*** Records for the task Section Begins ***
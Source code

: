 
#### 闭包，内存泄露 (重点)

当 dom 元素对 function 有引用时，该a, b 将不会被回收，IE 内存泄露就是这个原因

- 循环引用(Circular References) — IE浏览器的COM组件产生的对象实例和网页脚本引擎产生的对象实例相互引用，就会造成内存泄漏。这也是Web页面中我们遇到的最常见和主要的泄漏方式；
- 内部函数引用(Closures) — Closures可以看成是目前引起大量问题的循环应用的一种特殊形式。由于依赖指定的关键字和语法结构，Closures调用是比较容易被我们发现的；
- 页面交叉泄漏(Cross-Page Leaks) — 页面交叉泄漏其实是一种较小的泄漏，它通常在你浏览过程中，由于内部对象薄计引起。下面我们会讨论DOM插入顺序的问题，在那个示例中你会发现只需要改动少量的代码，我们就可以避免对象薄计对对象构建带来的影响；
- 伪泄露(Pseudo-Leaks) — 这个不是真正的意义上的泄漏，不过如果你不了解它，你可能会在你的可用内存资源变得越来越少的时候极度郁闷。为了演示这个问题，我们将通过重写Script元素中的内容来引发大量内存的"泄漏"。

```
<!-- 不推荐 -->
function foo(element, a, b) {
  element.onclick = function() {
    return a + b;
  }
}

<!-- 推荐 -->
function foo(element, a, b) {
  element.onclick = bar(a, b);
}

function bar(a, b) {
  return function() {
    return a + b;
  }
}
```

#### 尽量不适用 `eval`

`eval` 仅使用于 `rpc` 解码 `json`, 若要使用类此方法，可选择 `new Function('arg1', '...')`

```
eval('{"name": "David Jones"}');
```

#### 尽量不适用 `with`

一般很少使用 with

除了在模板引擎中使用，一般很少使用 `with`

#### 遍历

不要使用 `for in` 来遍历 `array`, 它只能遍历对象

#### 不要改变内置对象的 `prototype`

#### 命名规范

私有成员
*** Records for the task Section Ends ***
What the task asks
Pull from the data each line where the string "element" turns up.

Output of the task
function foo(element, a, b) {
  element.onclick = function() {
function foo(element, a, b) {
  element.onclick = bar(a, b);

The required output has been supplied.